- Problem to solve -
Exactly as written, return the entries below, minus any pictures.

Stored dataset items:
==========

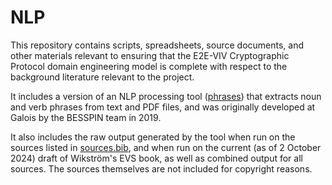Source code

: # NLP

This repository contains scripts, spreadsheets, source documents,
and other materials relevant to ensuring that the E2E-VIV
Cryptographic Protocol domain engineering model is complete with
respect to the background literature relevant to the project.

It includes a version of an NLP processing tool ([phrases](./phrases))
that extracts noun and verb phrases from text and PDF files, and was
originally developed at Galois by the BESSPIN team in 2019.

It also includes the raw output generated by the tool when run on the
sources listed in [sources.bib](./sources.bib), and when run on the 
current (as of 2 October 2024) draft of Wikström's EVS book, as well 
as combined output for all sources. The sources themselves are not 
included for copyright reasons.
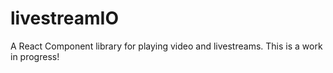 # livestreamIO

A React Component library for playing video and livestreams. This is a work in progress!
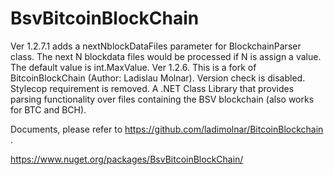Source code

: # BsvBitcoinBlockChain
Ver 1.2.7.1 adds a nextNblockDataFiles parameter for BlockchainParser class.
	The next N blockdata files would be processed if N is assign a value. The default value is int.MaxValue.
Ver 1.2.6. This is a fork of BitcoinBlockChain (Author: Ladislau Molnar).
Version check is disabled.
Stylecop requirement is removed.
A .NET Class Library that provides parsing functionality over files containing the BSV blockchain (also works for BTC and BCH).

Documents, please refer to https://github.com/ladimolnar/BitcoinBlockchain  .

https://www.nuget.org/packages/BsvBitcoinBlockChain/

==========

- Result -
Source code

: # NLP

This repository contains scripts, spreadsheets, source documents,
and other materials relevant to ensuring that the E2E-VIV
Cryptographic Protocol domain engineering model is complete with
respect to the background literature relevant to the project.

It includes a version of an NLP processing tool ([phrases](./phrases))
that extracts noun and verb phrases from text and PDF files, and was
originally developed at Galois by the BESSPIN team in 2019.

It also includes the raw output generated by the tool when run on the
sources listed in [sources.bib](./sources.bib), and when run on the 
current (as of 2 October 2024) draft of Wikström's EVS book, as well 
as combined output for all sources. The sources themselves are not 
included for copyright reasons.
 # livestreamIO

A React Component library for playing video and livestreams. This is a work in progress!
Source code

: # BsvBitcoinBlockChain
Ver 1.2.7.1 adds a nextNblockDataFiles parameter for BlockchainParser class.
	The next N blockdata files would be processed if N is assign a value. The default value is int.MaxValue.
Ver 1.2.6. This is a fork of BitcoinBlockChain (Author: Ladislau Molnar).
Version check is disabled.
Stylecop requirement is removed.
A .NET Class Library that provides parsing functionality over files containing the BSV blockchain (also works for BTC and BCH).

Documents, please refer to https://github.com/ladimolnar/BitcoinBlockchain  .

https://www.nuget.org/packages/BsvBitcoinBlockChain/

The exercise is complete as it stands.